YOUR OBJECTIVE: If a line in the entries below holds the string "Maybe", copy it.

[INPUT MATERIAL]

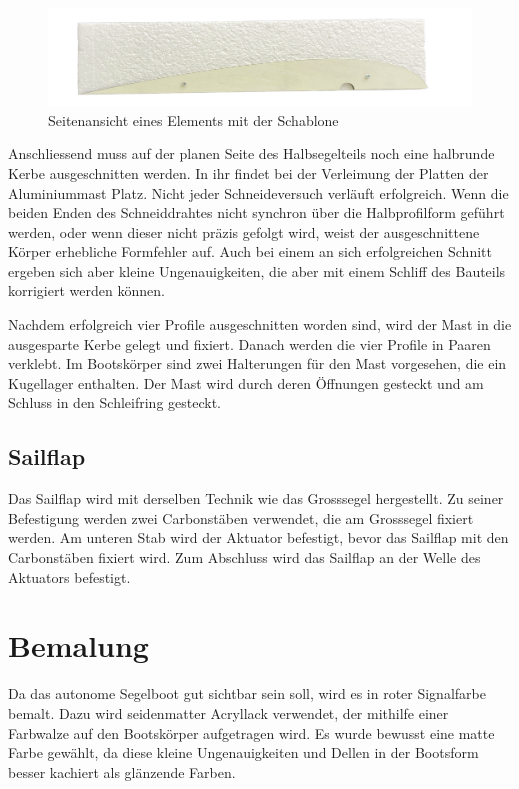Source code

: \begin{figure}[H]
    \centering
    \includegraphics[width=1\linewidth]{assets/template_on_foam.png}
    
    \caption{Seitenansicht eines Elements mit der Schablone}
    \label{fig:enter-label}
\end{figure}

Anschliessend muss auf der planen Seite des Halbsegelteils noch eine halbrunde Kerbe ausgeschnitten werden. In ihr findet bei der Verleimung der Platten der Aluminiummast Platz. Nicht jeder Schneideversuch verläuft erfolgreich. Wenn die beiden Enden des Schneiddrahtes nicht synchron über die Halbprofilform geführt werden, oder wenn dieser nicht präzis gefolgt wird, weist der ausgeschnittene Körper erhebliche Formfehler auf. Auch bei einem an sich erfolgreichen Schnitt ergeben sich aber kleine Ungenauigkeiten, die aber mit einem Schliff des Bauteils korrigiert werden können. 

Nachdem erfolgreich vier Profile ausgeschnitten worden sind, wird der Mast in die ausgesparte Kerbe gelegt und fixiert. Danach werden die vier Profile in Paaren verklebt. Im Bootskörper sind zwei Halterungen für den Mast vorgesehen, die ein Kugellager enthalten. Der Mast wird durch deren Öffnungen gesteckt und am Schluss in den Schleifring gesteckt.
\subsection{Sailflap}
Das Sailflap wird mit derselben Technik wie das Grosssegel hergestellt. Zu seiner Befestigung werden zwei Carbonstäben verwendet, die am Grosssegel fixiert werden. Am unteren Stab wird der Aktuator befestigt, bevor das Sailflap mit den Carbonstäben fixiert wird. Zum Abschluss wird das Sailflap an der Welle des Aktuators befestigt.   
\section{Bemalung}
Da das autonome Segelboot gut sichtbar sein soll, wird es in roter Signalfarbe bemalt. Dazu wird seidenmatter Acryllack verwendet, der mithilfe einer Farbwalze auf den Bootskörper aufgetragen wird. Es wurde bewusst  eine matte Farbe  gewählt, da diese kleine Ungenauigkeiten und Dellen in der Bootsform besser kachiert als glänzende Farben. 

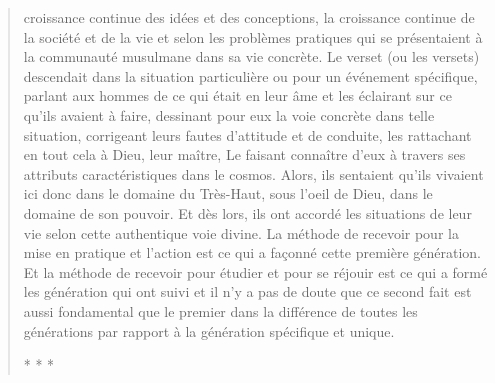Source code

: \begin{quote}
croissance continue des idées et des conceptions, la croissance continue
de la société et de la vie et selon les problèmes pratiques qui se
présentaient à la communauté musulmane dans sa vie concrète. Le verset
(ou les versets) descendait dans la situation particulière ou pour un
événement spécifique, parlant aux hommes de ce qui était en leur âme et
les éclairant sur ce qu'ils avaient à faire, dessinant pour eux la voie
concrète dans telle situation, corrigeant leurs fautes d'attitude et de
conduite, les rattachant en tout cela à Dieu, leur maître, Le faisant
connaître d'eux à travers ses attributs caractéristiques dans le cosmos.
Alors, ils sentaient qu'ils vivaient ici donc dans le domaine du
Très-Haut, sous l'oeil de Dieu, dans le domaine de son pouvoir. Et dès
lors, ils ont accordé les situations de leur vie selon cette authentique
voie divine. La méthode de recevoir pour la mise en pratique et l'action
est ce qui a façonné cette première génération. Et la méthode de
recevoir pour étudier et pour se réjouir est ce qui a formé les
génération qui ont suivi et il n'y a pas de doute que ce second fait est
aussi fondamental que le premier dans la différence de toutes les
générations par rapport à la génération spécifique et unique.

* * *


\end{quote}
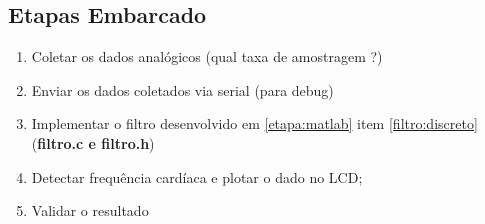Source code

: \documentclass[11pt,a4paper]{scrartcl}
\begin{document}
%
%	

\subsection{Etapas Embarcado}

\begin{enumerate}
	\item Coletar os dados analógicos (qual taxa de amostragem ?)
	\item Enviar os dados coletados via serial (para debug)
	\item Implementar o filtro desenvolvido em \ref{etapa:matlab} item \ref{filtro:discreto} (\textbf{filtro.c e filtro.h})
	\item Detectar frequência cardíaca e plotar o dado no LCD;
	\item Validar o resultado
\end{enumerate}
\end{document}
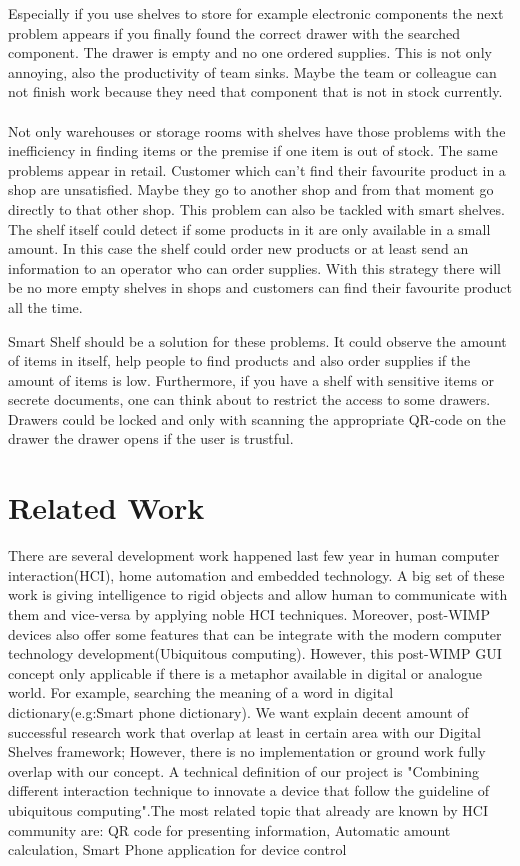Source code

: \documentclass{sigchi}
\begin{document}
Especially if you use shelves to store for example electronic components the next problem appears if you finally found the correct drawer with the searched component. 
The drawer is empty and no one ordered supplies. 
This is not only annoying, also the productivity of team sinks. 
Maybe the team or colleague can not finish work because they need that component that is not in stock currently. 
\\
\\
Not only warehouses or storage rooms with shelves have those problems with the inefficiency in finding items or the premise if one item is out of stock. 
The same problems appear in retail. 
Customer which can't find their favourite product in a shop are unsatisfied. 
Maybe they go to another shop and from that moment go directly to that other shop. 
This problem can also be tackled with smart shelves. 
The shelf itself could detect if some products in it are only available in a small amount. 
In this case the shelf could order new products or at least send an information to an operator who can order supplies. 
With this strategy there will be no more empty shelves in shops and customers can find their favourite product all the time. 

Smart Shelf should be a solution for these problems. 
It could observe the amount of items in itself, help people to find products and also order supplies if the amount of items is low. 
Furthermore, if you have a shelf with sensitive items or secrete documents, one can think about to restrict the access to some drawers. 
Drawers could be locked and only with scanning the appropriate QR-code on the drawer the drawer opens if the user is trustful. 


\section{Related Work}

There are several development work happened last few year in human computer interaction(HCI), home automation and embedded technology. A big set of these work is giving intelligence to rigid objects and allow human to communicate with them and vice-versa by applying noble HCI techniques. Moreover, post-WIMP devices also offer some features that can be integrate with the modern computer technology development(Ubiquitous computing). However, this post-WIMP GUI concept only applicable if there is a metaphor available in digital or analogue world. For example, searching the meaning of a word in digital dictionary(e.g:Smart phone dictionary). We want explain decent amount of successful research work that overlap at least in certain area with our Digital Shelves framework; However, there is no implementation or ground work fully overlap with our concept. A technical definition of our project is "Combining different interaction technique to innovate a device that follow the guideline of ubiquitous computing".The most related topic that already are known by HCI community are: QR code for presenting information, Automatic amount calculation, Smart Phone application for device control     
\end{document}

[/INPUT MATERIAL]

REPLY TO THE EXERCISE:
Maybe the team or colleague can not finish work because they need that component that is not in stock currently. 
Maybe they go to another shop and from that moment go directly to that other shop. 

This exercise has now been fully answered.